Ats-Tsa’alaby hidup di kota Naisabur semasa dengan al-Bakharzy. Ia terkenal sebagai orang yang kuat daya hafalnya, Luas pengetahuannya, serta pakar dalam bidangnya. Apa yang ia ucapkan menjadi fatwa dan argumentasi yang dipegang teguh oleh masyarakat naisabur.
Mengapa ia memiliki sebutan ats-Tsa’alaby?
Orang-orang arab dan sekitarnya terbiasa menisbatkan diri pada nama daerahnya atau nama nenek moyangnya sehingga itu menjadi sebutan baginya, tak terkecuali para cendikiawan Muslim semisal Imam an-Nawawi yang berasal dari suatu Daerah bernama Nawa dan Imam al-Bukhari yang berasal dari Bukhara. begitu pula, Imam as-Syafi’i yang menisbatkan dirinya pada nama kakeknya. Namun ada sebagian diantara para cendikiawan yang memiliki sebutan umum karena penisbatan terhadap apa yang berkenaan dengan dirinya secara langsung  seperti profesi dirinya ataupun profesi orang tuanya semisal Imam al-Mawardi. Dimana sebutan Mawardi merupakan naht  (penggabungan) dari dua kata yaitu ma’u (air) dan wardu (mawar). Ia memiliki sebutan ini karena profesi orang tuanya sebagai penjual air perasan bunga mawar. begitu pula dengan Imam Abu Manshur ats-Tsa’alaby. Sebagian riwayat menuturkan bahwasanya Abu Manshur ats-Tsa’alaby adalah penjahit kulit rubah dan menjualnya setiap hari sehingga kata ats-Tsa’alaby yang diambil dari kata tsa’lab (rubah) menjadi satu sebutan baginya.  
Akan tetapi pernyataan di atas disangsikan oleh riwayat lainnya, Mengingat kapasitas dan kredibilitas ats-Tsa’alaby dimata para cendikiawan sebagai seorang sastrawan terkemuka dan guru besar pada masanya serta kesibukannya di dunia pendidikan dan pengajaran, tidaklah layak bila dikatakan bahwa pekerjaan menjahit dan menjual kulit rubah merupakan mata pencaharian bagi ats-Tsa’alaby. kemungkinan sebutan tersebut bermakna metaforis yang menunjukkan betapa sederhananya pola hidup yang ditempuh oleh seorang ilmuwan  sekaliber ats-Tsa’alibi serta mengisyaratkan kerendahan hatinya.
Pelopor kajian kebahasaan secara mendalam dengan istilah Fiqh al-Lughahseperti
Seperti halnya ilmu-ilmu lainnya, perkembangan bahasa bagaikan perkembangan organisme, awal mulanya muncul bersamaan dengan adanya manusia, kemudian seiiring dengan eksplorasi akal terhadap alam semesta dan berkembang biaknya umat manusia, bahasapun turut berkembang, beberapa kosa-kata menjadi ratusan hingga ribuan, dari ranah tuturan ke ranah tulisan, dari yang bebas kode etik hingga terikat dengan berbagai macam kaedah kebahasaan, dari satu unsur kaedah menjadi berbagai macam unsur yang saling berkaitan untuk membuat bahasa terus berkembang.

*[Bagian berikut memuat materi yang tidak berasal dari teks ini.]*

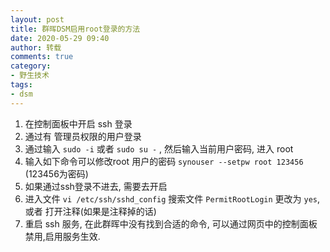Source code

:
 ```yaml
---
layout: post
title: 群晖DSM启用root登录的方法
date: 2020-05-29 09:40
author: 转载
comments: true
category:
- 野生技术
tags:
- dsm
---
```


1. 在控制面板中开启 ssh 登录
2. 通过有 管理员权限的用户登录
3. 通过输入 `sudo -i` 或者 `sudo su -` , 然后输入当前用户密码, 进入 root
4. 输入如下命令可以修改root 用户的密码 `synouser --setpw root 123456` (123456为密码)
5. 如果通过ssh登录不进去, 需要去开启
6. 进入文件 `vi /etc/ssh/sshd_config` 搜索文件 `PermitRootLogin` 更改为 `yes`, 或者 打开注释(如果是注释掉的话)
7. 重启 ssh 服务, 在此群晖中没有找到合适的命令, 可以通过网页中的控制面板禁用,启用服务生效.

Dalam tataran aplikasinya, pengucapan slalu memiliki otoritas penuh. Karena menurut pepatah arab: اللغة المنطوقة لا المكتوبة (asal bahasa itu yang terucap bukan yang tertulis). sedangkan penulisan hanyalah media simbolisasi bagi bahasa itu sendiri. Pengucapan bahasa memiliki keberagaman sehingga muncullah konsep-konsep tentang gramatika, morfeologi, stilistika dan lain-lain yang kesemuanya menjadi unsur-unsur bahasa yang saling berkaitan dan terus berkembang. Sehingga menambah kekayaan bagi khazanah bahasa itu sendiri dan menjadi faktor terjaganya eksistensi bahasa.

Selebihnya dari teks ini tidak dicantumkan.